Normal neuroelectric activity and water content of the brain require the careful orchestration and proper distribution of intracellular and extracellular ions. The observed relative hypokalemia and increase in Na+/K+ ratios support the notion of significant ion movements within ischemic brain regions which are characterized by net K+ losses and/or Na+ gains [6, 7]. The literature suggests that astrocytes may form a functional syncytium for extracellular and intravascular potassium clearance as a means to control neuronal excitability in viable tissue [7]. Correspondingly, the lack of massive sodium release supports the conclusion that large-scale cell death may not have occurred in EVT patients at the time of cerebral sample acquisition [6, 43]. This is again consistent with the fact that more than one third of patients presenting with unknown or extended time of ischemia were selected for recanalization based on the absence of extensive infarction on imaging at presentation. Accordingly, there was no temporal association between cerebral ion composition and the duration of stroke. Finally, preclinical data from others indicate that there is a near-perfect linear correlation between sodium and potassium ion shifts and changes in brain water content in the lesioned hemisphere early before the disruption of the blood-brain barrier (r = 0.992; p < 0.001) [43]. Given that brain water content is inversely correlated with X‑ray attenuation, the results imply that the radiological measures of ASPECTS and ASPECTS decline reflect the extent and dynamics of ionic brain edema [29, 43, 44].

The major strength of this study is its prospective consecutive design including control of a large set of baseline clinical, radiological, interventional, and analytical variables. Still, this study remains observational and could be carried out only at a single-center limiting causal inference and generalizability. Furthermore, additional information regarding cerebral sodium content and pH based on, e.g., sodium and chemical exchange saturation transfer (CEST) magnetic resonance imaging (MRI) is not available [45, 46]; however, such a type of extended and methodically demanding MRI set-up would be highly time-consuming and this would represent a relevant time conflict with significant delay before EVT [24, 45, 46].

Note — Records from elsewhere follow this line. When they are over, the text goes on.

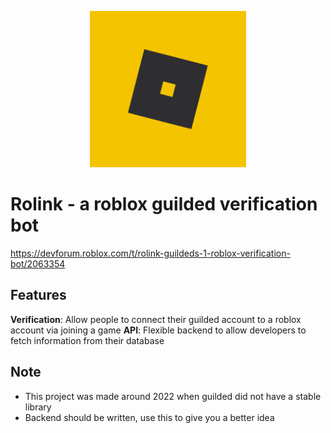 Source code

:<p align="center">
		<img src="/logo.png" height="250">
</p>

# Rolink - a roblox guilded verification bot
https://devforum.roblox.com/t/rolink-guildeds-1-roblox-verification-bot/2063354

## Features
**Verification**: Allow people to connect their guilded account to a roblox account via joining a game
**API**: Flexible backend to allow developers to fetch information from their database
## Note
* This project was made around 2022 when guilded did not have a stable library
* Backend should be written, use this to give you a better idea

In conclusion, subtle but distinct disturbances of cerebral oxygen supply, ion composition and acid-base balance occur and dynamically progress during the phase of occlusive ischemia in stroke patients and are related to acute tissue damage. Combined, these data additionally advocate to restore physiologic cerebral circulatory conditions in LVO stroke, notwithstanding that promising new concepts of add-on cerebroprotection are emerging.